**** DATA PROVIDED
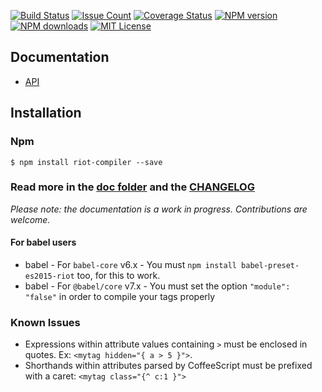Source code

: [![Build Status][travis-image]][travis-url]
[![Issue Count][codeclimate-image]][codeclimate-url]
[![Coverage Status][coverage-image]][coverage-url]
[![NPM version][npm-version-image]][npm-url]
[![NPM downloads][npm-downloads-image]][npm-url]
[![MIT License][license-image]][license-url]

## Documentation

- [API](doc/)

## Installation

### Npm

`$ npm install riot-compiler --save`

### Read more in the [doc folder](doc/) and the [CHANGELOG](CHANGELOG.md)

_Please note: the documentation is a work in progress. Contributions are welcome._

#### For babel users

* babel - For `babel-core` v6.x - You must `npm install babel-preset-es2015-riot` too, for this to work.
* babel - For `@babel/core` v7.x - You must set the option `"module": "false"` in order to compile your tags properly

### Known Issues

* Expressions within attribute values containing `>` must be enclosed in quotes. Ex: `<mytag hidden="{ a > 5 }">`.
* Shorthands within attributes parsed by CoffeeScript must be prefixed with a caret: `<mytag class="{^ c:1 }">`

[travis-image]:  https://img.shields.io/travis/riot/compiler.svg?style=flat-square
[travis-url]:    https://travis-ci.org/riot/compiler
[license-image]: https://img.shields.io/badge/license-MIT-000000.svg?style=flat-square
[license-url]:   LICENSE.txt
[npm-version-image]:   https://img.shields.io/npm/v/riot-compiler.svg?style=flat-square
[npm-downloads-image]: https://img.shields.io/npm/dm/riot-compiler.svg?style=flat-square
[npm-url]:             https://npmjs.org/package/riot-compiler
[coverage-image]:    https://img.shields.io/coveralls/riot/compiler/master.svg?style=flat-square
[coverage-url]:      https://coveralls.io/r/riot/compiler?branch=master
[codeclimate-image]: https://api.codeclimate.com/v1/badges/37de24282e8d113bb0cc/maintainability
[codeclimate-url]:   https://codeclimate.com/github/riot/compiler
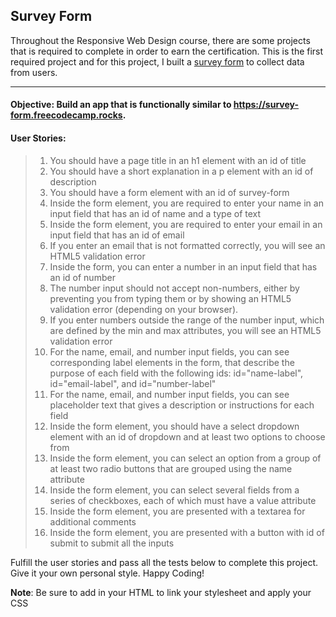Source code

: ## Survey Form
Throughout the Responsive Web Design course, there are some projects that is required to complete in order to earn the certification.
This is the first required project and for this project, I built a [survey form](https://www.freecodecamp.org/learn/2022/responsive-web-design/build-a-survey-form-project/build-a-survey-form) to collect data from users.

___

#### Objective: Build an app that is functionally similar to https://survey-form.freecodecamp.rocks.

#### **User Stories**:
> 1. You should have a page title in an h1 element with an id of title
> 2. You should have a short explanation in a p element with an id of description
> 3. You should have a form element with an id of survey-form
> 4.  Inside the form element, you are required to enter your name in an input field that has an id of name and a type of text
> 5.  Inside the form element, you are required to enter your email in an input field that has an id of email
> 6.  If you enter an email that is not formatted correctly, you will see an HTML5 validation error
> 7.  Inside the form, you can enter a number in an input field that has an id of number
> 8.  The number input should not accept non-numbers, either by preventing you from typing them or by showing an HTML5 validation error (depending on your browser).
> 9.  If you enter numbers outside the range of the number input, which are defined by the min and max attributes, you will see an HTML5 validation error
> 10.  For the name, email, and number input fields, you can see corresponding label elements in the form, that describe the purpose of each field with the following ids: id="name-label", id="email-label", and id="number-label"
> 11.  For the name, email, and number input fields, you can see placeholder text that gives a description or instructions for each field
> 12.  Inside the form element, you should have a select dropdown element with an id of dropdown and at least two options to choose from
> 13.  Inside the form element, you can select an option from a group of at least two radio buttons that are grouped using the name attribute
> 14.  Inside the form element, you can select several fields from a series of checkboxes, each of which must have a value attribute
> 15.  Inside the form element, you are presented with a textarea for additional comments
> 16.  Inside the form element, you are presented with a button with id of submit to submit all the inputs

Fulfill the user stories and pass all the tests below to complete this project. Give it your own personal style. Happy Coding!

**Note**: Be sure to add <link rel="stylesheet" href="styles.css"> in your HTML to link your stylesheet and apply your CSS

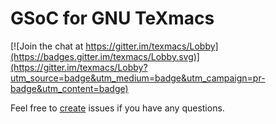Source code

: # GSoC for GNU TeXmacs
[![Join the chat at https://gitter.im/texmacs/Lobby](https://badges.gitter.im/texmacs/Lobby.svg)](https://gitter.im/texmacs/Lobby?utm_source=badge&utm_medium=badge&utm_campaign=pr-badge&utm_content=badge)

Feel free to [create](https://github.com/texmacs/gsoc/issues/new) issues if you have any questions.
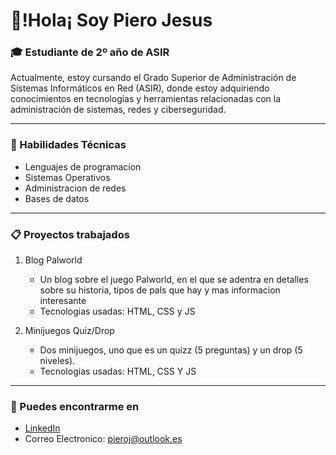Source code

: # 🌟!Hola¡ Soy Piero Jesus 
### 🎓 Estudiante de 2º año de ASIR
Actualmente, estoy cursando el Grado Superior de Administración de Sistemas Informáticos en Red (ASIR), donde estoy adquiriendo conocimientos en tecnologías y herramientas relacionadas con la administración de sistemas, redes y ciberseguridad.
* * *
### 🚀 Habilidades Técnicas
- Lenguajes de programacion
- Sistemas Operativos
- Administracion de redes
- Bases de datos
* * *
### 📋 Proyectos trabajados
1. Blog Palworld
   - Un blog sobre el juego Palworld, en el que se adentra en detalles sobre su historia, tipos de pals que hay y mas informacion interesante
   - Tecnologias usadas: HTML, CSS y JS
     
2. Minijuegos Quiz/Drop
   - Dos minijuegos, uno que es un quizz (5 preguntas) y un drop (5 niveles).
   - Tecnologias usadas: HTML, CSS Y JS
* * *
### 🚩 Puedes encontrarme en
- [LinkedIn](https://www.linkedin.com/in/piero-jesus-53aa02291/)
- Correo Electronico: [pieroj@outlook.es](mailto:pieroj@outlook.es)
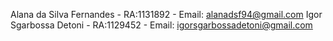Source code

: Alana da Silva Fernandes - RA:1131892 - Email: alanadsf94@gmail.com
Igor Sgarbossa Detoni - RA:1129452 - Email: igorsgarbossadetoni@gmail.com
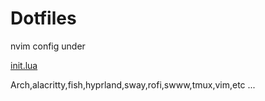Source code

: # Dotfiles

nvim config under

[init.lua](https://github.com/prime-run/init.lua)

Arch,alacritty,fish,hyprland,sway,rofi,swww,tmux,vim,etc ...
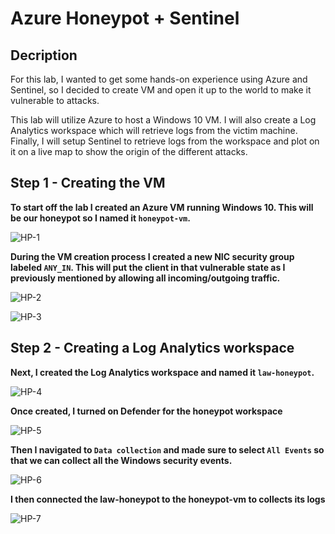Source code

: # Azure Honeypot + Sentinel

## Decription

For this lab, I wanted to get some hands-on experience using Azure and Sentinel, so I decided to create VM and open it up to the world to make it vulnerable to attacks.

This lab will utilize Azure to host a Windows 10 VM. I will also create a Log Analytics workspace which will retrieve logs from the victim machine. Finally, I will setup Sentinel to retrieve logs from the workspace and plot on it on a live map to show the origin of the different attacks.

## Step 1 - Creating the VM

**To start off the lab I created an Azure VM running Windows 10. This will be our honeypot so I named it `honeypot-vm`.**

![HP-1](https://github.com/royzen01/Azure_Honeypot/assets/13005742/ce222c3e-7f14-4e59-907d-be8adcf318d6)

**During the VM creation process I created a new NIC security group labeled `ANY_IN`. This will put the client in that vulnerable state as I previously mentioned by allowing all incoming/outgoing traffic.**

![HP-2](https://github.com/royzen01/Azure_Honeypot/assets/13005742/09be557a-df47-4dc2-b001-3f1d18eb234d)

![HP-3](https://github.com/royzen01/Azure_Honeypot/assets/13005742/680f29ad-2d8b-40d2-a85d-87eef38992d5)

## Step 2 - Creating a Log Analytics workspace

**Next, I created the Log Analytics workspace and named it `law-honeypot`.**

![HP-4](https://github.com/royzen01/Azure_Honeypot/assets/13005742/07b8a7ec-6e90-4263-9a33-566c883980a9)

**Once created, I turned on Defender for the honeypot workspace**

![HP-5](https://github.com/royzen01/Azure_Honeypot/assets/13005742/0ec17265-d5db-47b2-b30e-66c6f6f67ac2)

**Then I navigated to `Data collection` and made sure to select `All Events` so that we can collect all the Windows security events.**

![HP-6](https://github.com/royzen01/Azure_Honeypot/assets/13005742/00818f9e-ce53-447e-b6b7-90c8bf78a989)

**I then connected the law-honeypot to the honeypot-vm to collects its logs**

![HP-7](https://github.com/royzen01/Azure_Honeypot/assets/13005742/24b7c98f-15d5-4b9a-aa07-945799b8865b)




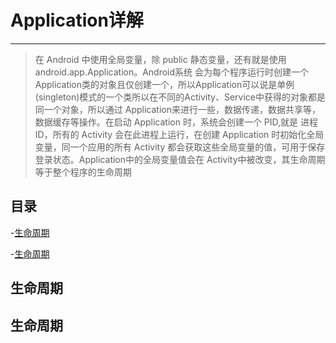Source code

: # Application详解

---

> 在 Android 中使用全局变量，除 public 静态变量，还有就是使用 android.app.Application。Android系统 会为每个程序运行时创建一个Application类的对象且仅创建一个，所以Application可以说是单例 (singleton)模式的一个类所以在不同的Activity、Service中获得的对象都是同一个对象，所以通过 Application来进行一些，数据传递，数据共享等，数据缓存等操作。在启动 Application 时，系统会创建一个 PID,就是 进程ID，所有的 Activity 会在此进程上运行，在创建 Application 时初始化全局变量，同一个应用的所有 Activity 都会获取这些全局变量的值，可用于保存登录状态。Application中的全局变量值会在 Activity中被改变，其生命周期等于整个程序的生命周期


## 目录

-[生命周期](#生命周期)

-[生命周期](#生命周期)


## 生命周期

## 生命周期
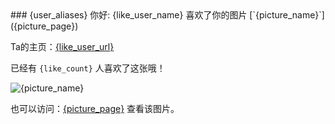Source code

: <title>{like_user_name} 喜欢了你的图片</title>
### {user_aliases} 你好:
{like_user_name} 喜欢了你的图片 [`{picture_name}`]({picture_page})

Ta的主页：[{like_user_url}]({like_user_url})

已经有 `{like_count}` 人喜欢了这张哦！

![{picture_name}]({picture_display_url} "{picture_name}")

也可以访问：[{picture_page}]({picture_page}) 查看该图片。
********
**** DATA PROVIDED
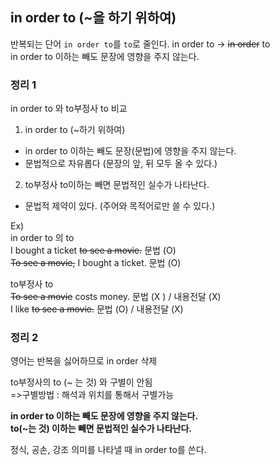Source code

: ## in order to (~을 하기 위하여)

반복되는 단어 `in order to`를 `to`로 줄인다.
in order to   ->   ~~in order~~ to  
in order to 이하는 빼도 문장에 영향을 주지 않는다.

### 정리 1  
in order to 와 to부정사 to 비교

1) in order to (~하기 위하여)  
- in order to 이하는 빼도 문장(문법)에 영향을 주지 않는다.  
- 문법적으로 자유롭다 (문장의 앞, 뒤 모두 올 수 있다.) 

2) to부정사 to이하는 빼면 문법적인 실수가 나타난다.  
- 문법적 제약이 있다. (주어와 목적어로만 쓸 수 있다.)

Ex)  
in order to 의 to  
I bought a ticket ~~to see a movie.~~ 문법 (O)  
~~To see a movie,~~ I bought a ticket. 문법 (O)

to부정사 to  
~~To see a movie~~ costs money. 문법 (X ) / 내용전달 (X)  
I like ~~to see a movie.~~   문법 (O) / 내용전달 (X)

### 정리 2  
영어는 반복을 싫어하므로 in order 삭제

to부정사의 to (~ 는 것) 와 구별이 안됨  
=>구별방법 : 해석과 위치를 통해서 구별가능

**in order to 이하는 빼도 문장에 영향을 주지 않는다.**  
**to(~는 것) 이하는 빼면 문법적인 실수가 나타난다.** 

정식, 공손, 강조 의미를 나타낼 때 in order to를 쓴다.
********
**** DATA PROVIDED
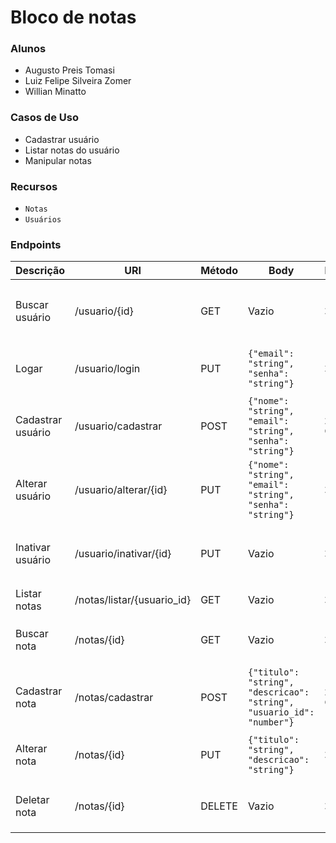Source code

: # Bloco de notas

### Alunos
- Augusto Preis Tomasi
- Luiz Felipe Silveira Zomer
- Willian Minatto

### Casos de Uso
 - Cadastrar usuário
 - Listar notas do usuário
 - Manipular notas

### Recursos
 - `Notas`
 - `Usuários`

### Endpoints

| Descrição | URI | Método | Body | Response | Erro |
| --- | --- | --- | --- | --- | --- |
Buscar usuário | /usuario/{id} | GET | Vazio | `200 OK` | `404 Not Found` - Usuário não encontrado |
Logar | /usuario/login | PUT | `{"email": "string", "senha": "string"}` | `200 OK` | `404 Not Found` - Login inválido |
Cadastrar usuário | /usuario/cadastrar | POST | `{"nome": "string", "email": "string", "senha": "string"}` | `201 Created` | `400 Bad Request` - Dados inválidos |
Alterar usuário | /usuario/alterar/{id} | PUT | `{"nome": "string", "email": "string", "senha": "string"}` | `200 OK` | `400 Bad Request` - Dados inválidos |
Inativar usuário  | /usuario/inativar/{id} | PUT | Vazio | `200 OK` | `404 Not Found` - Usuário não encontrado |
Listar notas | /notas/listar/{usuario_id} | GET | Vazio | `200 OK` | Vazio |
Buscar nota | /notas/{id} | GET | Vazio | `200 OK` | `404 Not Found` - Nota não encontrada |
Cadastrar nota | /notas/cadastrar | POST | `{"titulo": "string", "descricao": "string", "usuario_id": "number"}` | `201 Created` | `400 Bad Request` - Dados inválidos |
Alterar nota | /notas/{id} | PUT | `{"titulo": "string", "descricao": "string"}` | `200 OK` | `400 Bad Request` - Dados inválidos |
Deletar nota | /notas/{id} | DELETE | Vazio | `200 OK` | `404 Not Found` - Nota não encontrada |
********
**TASK TO CARRY OUT:** All that is needed is the exact run of lines above from the line containing "- Cadastrar usuário" through the line containing "Alterar nota |", both of them included.

**EXERCISE RESULT:**
 - Cadastrar usuário
 - Listar notas do usuário
 - Manipular notas

### Recursos
 - `Notas`
 - `Usuários`

### Endpoints

| Descrição | URI | Método | Body | Response | Erro |
| --- | --- | --- | --- | --- | --- |
Buscar usuário | /usuario/{id} | GET | Vazio | `200 OK` | `404 Not Found` - Usuário não encontrado |
Logar | /usuario/login | PUT | `{"email": "string", "senha": "string"}` | `200 OK` | `404 Not Found` - Login inválido |
Cadastrar usuário | /usuario/cadastrar | POST | `{"nome": "string", "email": "string", "senha": "string"}` | `201 Created` | `400 Bad Request` - Dados inválidos |
Alterar usuário | /usuario/alterar/{id} | PUT | `{"nome": "string", "email": "string", "senha": "string"}` | `200 OK` | `400 Bad Request` - Dados inválidos |
Inativar usuário  | /usuario/inativar/{id} | PUT | Vazio | `200 OK` | `404 Not Found` - Usuário não encontrado |
Listar notas | /notas/listar/{usuario_id} | GET | Vazio | `200 OK` | Vazio |
Buscar nota | /notas/{id} | GET | Vazio | `200 OK` | `404 Not Found` - Nota não encontrada |
Cadastrar nota | /notas/cadastrar | POST | `{"titulo": "string", "descricao": "string", "usuario_id": "number"}` | `201 Created` | `400 Bad Request` - Dados inválidos |
Alterar nota | /notas/{id} | PUT | `{"titulo": "string", "descricao": "string"}` | `200 OK` | `400 Bad Request` - Dados inválidos |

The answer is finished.